==== SUPPLIED ENTRIES ====

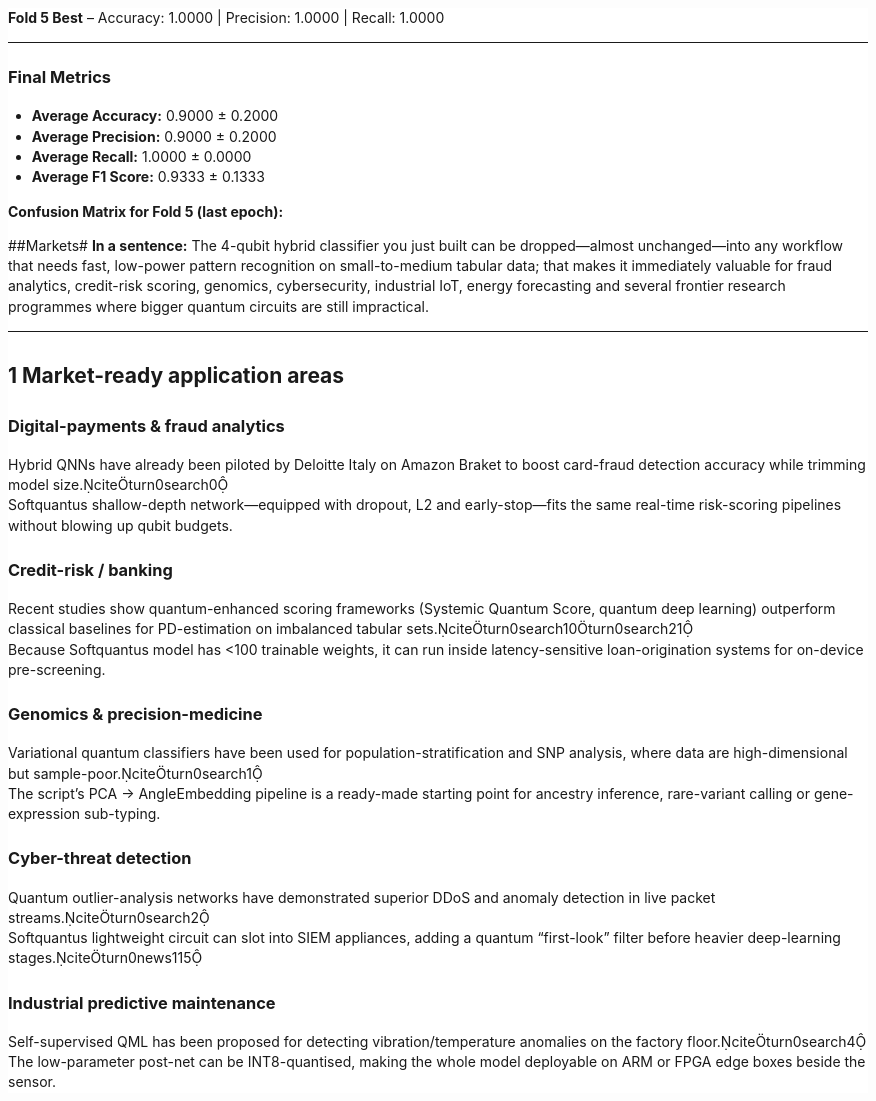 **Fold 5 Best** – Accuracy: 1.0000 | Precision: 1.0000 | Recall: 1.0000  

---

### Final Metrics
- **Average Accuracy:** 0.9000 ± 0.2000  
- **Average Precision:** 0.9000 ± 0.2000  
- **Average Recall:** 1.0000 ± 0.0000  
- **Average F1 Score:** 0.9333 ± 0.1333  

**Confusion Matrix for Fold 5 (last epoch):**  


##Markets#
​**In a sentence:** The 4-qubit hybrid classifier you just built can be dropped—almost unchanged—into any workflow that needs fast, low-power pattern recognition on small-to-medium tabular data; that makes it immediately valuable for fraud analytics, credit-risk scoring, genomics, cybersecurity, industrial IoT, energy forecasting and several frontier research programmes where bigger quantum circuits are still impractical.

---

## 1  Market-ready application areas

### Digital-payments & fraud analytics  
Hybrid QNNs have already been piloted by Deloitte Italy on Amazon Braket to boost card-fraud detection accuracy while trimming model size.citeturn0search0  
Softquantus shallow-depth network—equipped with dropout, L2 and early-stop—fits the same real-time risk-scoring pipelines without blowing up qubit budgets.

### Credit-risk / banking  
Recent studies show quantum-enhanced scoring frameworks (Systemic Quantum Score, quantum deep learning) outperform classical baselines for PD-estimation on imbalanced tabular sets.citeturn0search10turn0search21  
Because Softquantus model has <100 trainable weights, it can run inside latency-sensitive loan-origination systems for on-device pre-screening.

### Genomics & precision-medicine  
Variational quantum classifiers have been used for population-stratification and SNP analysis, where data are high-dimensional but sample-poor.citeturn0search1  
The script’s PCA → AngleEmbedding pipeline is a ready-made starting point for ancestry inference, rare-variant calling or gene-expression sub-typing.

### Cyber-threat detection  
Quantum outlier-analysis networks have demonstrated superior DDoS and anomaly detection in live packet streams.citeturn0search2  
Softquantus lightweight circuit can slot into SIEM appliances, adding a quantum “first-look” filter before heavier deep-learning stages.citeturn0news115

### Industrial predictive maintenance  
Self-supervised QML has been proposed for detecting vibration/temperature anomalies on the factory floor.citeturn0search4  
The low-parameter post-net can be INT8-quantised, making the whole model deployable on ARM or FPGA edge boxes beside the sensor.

====
==== SUPPLIED ENTRIES ====

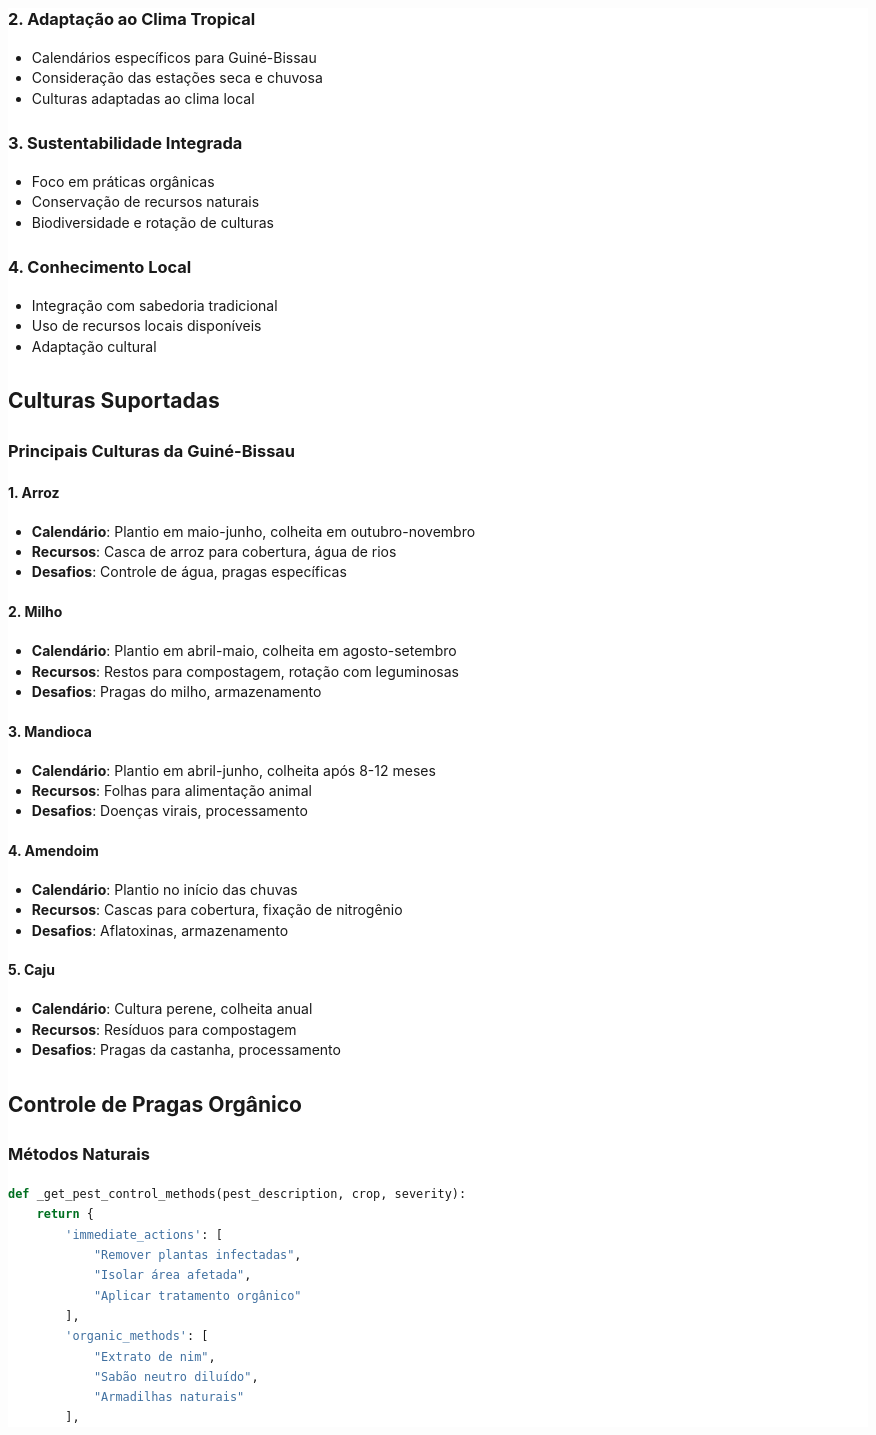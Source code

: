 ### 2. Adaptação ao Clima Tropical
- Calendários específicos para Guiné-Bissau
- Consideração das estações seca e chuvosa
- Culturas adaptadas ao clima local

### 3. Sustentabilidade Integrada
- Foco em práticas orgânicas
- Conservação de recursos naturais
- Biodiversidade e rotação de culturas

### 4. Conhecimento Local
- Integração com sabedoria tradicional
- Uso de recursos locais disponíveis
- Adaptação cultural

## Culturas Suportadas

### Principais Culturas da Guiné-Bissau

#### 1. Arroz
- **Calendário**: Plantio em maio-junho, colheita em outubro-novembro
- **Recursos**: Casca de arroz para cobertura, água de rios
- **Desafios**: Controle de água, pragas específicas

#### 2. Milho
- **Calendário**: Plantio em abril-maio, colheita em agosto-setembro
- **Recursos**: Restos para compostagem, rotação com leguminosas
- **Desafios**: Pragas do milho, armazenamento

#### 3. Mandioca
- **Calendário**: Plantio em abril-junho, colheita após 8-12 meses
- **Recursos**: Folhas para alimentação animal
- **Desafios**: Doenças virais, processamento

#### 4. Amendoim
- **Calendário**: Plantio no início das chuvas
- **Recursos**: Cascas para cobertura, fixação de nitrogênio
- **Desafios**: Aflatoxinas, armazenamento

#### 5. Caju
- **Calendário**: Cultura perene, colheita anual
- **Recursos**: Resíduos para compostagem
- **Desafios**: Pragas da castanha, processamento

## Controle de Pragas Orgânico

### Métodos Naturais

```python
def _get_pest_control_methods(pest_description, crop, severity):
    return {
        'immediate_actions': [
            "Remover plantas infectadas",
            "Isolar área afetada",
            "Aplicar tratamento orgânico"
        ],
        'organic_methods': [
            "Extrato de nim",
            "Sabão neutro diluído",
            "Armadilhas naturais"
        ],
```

====

### [WHAT TO DO]
In the data above, which lines lie between the line with "### Genomics & precision-medicine" and the line with "Quantum outlier-analysis networks", inclusive? Print those lines exactly and nothing else.

### [OUTPUT FOR THIS EXERCISE]
### Genomics & precision-medicine  
Variational quantum classifiers have been used for population-stratification and SNP analysis, where data are high-dimensional but sample-poor.citeturn0search1  
The script’s PCA → AngleEmbedding pipeline is a ready-made starting point for ancestry inference, rare-variant calling or gene-expression sub-typing.

### Cyber-threat detection  
Quantum outlier-analysis networks have demonstrated superior DDoS and anomaly detection in live packet streams.citeturn0search2  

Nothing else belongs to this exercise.